● ABOUT THIS EXERCISE
If a line comes after the one containing "weakened them both.", leave it out; copy every line before it, and that line too, exactly as written, starting from the first line of the entries.

● RECORDS FOR THIS EXERCISE
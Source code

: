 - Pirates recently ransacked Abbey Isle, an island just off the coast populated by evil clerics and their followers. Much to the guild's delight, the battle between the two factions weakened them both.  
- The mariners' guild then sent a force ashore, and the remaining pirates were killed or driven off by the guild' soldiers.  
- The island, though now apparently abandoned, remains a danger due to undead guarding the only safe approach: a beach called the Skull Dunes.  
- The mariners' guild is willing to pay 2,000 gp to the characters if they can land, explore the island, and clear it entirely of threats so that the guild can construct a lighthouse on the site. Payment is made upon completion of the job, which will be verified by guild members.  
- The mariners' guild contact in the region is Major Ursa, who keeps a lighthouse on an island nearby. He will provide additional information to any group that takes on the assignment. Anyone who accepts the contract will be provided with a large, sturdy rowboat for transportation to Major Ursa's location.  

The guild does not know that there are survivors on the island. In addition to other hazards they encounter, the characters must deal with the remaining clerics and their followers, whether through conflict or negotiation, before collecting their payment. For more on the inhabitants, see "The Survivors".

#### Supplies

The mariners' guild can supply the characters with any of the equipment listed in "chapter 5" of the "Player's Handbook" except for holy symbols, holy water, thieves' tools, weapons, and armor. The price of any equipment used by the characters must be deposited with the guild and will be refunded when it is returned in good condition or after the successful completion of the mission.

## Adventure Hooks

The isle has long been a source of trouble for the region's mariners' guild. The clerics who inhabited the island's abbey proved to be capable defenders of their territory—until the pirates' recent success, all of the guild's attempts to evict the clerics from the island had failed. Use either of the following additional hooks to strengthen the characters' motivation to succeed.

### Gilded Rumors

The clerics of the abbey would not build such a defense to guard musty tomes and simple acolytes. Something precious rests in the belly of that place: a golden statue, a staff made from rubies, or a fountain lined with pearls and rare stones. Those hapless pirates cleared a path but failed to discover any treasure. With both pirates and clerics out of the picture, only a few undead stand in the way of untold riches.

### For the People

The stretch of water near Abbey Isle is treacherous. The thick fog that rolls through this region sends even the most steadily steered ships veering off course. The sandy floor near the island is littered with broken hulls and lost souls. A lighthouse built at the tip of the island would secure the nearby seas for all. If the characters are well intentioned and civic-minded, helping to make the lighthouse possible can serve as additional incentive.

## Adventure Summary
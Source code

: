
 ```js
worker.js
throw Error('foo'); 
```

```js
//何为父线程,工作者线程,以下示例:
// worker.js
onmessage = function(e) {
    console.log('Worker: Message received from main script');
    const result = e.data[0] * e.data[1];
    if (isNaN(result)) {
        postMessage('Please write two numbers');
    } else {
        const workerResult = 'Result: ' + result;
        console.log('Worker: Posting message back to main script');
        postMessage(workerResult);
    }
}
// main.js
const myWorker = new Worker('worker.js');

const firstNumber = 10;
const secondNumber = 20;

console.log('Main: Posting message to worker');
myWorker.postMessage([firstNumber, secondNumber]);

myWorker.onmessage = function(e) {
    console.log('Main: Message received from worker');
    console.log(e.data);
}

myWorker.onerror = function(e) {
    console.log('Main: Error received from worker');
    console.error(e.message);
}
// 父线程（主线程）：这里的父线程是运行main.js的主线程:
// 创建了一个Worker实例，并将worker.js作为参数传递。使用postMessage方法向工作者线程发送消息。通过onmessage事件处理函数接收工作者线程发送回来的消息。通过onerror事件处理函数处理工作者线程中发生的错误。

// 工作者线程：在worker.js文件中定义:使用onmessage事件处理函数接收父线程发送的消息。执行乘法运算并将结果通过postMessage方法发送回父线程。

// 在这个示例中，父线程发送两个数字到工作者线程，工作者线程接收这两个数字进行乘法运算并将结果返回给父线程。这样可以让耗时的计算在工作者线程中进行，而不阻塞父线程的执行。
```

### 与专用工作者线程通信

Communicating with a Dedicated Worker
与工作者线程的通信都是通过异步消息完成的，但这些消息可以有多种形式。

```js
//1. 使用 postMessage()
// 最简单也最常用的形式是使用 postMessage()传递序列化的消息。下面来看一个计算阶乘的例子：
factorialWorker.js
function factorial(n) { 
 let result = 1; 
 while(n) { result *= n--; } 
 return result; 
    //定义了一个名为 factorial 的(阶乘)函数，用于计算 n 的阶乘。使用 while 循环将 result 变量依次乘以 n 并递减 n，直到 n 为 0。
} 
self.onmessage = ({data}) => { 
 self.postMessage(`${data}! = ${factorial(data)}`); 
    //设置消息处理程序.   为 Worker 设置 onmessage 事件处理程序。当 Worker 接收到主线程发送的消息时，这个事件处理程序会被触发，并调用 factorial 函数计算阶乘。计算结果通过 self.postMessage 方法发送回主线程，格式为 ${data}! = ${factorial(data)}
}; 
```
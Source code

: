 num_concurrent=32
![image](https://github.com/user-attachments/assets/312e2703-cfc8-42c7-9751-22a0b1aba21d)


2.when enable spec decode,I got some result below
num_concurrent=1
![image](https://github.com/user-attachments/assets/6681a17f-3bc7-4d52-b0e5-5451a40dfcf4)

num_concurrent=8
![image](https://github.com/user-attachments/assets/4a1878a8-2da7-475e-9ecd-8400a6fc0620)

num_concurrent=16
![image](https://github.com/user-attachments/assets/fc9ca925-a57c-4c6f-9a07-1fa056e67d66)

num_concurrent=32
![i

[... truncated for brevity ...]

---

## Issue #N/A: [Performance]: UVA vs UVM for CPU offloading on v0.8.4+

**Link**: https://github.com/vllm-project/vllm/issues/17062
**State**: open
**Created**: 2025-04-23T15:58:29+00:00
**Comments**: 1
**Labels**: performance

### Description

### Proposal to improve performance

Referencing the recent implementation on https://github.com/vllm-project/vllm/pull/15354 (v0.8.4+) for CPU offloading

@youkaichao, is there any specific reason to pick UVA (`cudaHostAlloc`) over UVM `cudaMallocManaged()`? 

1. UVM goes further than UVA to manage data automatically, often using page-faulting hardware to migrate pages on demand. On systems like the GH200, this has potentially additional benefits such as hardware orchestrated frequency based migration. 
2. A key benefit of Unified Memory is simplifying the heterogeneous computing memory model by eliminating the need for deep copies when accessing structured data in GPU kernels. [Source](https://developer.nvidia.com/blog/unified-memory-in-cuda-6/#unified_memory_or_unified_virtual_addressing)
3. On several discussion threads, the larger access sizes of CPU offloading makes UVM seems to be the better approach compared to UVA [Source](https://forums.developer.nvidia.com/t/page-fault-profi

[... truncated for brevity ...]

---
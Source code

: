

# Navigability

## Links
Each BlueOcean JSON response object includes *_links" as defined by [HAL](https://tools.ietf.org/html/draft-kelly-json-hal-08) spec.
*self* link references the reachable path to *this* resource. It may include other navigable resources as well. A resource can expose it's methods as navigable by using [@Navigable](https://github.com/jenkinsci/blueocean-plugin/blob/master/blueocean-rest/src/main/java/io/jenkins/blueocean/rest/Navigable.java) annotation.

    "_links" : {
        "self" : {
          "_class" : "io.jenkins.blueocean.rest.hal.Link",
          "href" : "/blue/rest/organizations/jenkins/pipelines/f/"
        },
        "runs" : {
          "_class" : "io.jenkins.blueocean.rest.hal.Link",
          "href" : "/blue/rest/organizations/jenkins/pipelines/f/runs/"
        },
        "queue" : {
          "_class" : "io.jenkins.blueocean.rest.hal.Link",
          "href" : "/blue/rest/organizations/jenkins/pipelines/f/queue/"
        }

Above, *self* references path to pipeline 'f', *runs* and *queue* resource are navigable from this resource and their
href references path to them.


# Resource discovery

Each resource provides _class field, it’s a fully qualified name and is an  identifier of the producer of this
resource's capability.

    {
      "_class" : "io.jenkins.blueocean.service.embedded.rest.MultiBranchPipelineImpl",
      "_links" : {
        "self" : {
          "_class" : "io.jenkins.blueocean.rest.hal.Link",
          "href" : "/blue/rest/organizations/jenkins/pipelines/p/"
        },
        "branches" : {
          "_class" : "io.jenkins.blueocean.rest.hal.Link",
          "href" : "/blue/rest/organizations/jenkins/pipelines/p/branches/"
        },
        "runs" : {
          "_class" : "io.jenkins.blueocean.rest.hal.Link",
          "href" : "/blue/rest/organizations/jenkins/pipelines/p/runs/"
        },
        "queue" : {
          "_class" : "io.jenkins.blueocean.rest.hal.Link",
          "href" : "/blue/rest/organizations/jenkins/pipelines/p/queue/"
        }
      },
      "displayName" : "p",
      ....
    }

● YOUR RESPONSE
Source code

: - Pirates recently ransacked Abbey Isle, an island just off the coast populated by evil clerics and their followers. Much to the guild's delight, the battle between the two factions weakened them both.  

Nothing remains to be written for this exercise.